I live on the water in Aransas Pass, and they would make awesome bait, but they are way to quick and wll not enter a regular crab trap setting in the yard. Maybe they need a little crab ramp. I will try google for fiddler crabs. Thanks.


----------



## Sunbeam (Feb 24, 2009)

Put three or four big black drum in your back yard. Tripletails work also but they are hard to keep in a fence.

Don't you just hate an old fat smart *****??

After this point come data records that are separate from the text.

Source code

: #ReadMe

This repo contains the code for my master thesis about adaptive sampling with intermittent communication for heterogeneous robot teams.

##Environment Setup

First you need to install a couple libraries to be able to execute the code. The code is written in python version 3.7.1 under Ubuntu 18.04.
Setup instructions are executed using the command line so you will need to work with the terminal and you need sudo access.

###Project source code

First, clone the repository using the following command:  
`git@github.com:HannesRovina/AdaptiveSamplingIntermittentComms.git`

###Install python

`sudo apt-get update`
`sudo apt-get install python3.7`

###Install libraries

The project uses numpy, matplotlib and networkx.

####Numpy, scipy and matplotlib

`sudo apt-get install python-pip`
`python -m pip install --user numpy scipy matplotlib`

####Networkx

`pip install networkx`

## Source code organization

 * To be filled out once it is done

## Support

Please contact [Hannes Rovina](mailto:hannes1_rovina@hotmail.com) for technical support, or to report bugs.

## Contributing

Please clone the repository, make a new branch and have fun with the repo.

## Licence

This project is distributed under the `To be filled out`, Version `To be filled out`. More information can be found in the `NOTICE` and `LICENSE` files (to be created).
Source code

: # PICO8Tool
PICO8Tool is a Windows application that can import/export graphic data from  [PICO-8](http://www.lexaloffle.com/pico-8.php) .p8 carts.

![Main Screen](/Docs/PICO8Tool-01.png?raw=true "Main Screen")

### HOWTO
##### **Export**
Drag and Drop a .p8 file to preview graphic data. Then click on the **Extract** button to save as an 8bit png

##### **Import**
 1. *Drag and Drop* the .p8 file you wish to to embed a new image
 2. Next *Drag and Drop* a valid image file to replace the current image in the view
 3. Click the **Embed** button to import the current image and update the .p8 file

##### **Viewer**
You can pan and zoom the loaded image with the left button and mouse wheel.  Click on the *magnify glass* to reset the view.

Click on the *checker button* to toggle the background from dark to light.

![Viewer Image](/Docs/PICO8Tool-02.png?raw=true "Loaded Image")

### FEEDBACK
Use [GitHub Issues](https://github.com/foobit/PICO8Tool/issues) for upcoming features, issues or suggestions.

http://www.dularge.com/history.html

Back at the camp, Coogan and I spent a lot of time outside: in the marsh, behind the bulkhead, under the camp, and especially on the fan-tail of the Norma B. At age 8, I received a Daisy BB gun from Paw Paw. Coogan and I then eradicated the fiddler crabs around the camp with wasteful abandon only known by 19th century buffalo hunters.


----------



## Nokillbill (Nov 27, 2006)

get a sheephead


----------



## Bubba T. (May 27, 2004)

*me too*



Sunbeam said:


> Put three or four big black drum in your back yard. Tripletails work also but they are hard to keep in a fence.
> 
> Don't you just hate an old fat smart *****??
> 
> ...


 I remember the good ole days when us sharpshooters could knock a skeeter off a teeter.... thanks for taking me back a few decades....:rotfl:


----------



## TripleGrip (Oct 18, 2007)

we have trouble with crawfish so we drop a mothball in the hole and they go away for a long time.


----------



## CHARLIE (Jun 2, 2004)

Best I heard was to just squat over a mirror and when they see what was in the mirror they would jump off on to the mirror.


----------



## fangard (Apr 18, 2008)

Came across this a while back looking up Sand Flea information.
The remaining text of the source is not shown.